Exercise goal: Copy, from the material below, each line that contains the word "MQTT".

START Data for this task

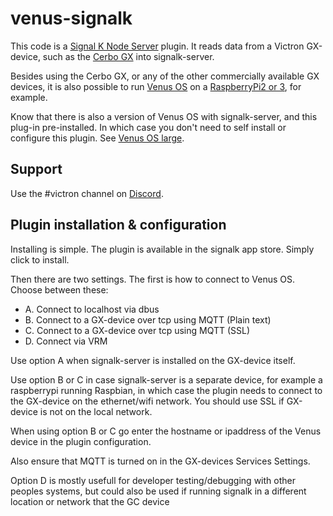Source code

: # venus-signalk

This code is a [Signal K Node Server](https://github.com/SignalK/signalk-server-node) plugin. It
reads data from a Victron GX-device, such as the
[Cerbo GX](https://www.victronenergy.com/panel-systems-remote-monitoring/cerbo-gx) into signalk-server.

Besides using the Cerbo GX, or any of the other commercially available GX devices, it is also
possible to run [Venus OS](https://github.com/victronenergy/venus/wiki) on a
[RaspberryPi2 or 3](https://github.com/victronenergy/venus/wiki/raspberrypi-install-venus-image),
for example.

Know that there is also a version of Venus OS with signalk-server, and this plug-in pre-installed.
In which case you don't need to self install or configure this plugin. See
[Venus OS large](https://www.victronenergy.com/live/venus-os:large).

## Support

Use the #victron channel on [Discord](https://discord.gg/uuZrwz4dCS).

## Plugin installation & configuration

Installing is simple. The plugin is available in the signalk app store. Simply click to install.

Then there are two settings. The first is how to connect to Venus OS. Choose between these:

- A. Connect to localhost via dbus
- B. Connect to a GX-device over tcp using MQTT (Plain text)
- C. Connect to a GX-device over tcp using MQTT (SSL)
- D. Connect via VRM

Use option A when signalk-server is installed on the GX-device itself.

Use option B or C in case signalk-server is a separate device, for example a raspberrypi running
Raspbian, in which case the plugin needs to connect to the GX-device
on the ethernet/wifi network. You should use SSL if GX-device is not on the local network.

When using option B or C go enter the hostname or ipaddress of the Venus device in the plugin configuration.

Also ensure that MQTT is turned on in the GX-devices Services Settings.

Option D is mostly usefull for developer testing/debugging with other peoples systems, but could also be used if running signalk in a different location or network that the GC device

END Data for this task

Answer section:
- B. Connect to a GX-device over tcp using MQTT (Plain text)
- C. Connect to a GX-device over tcp using MQTT (SSL)
Also ensure that MQTT is turned on in the GX-devices Services Settings.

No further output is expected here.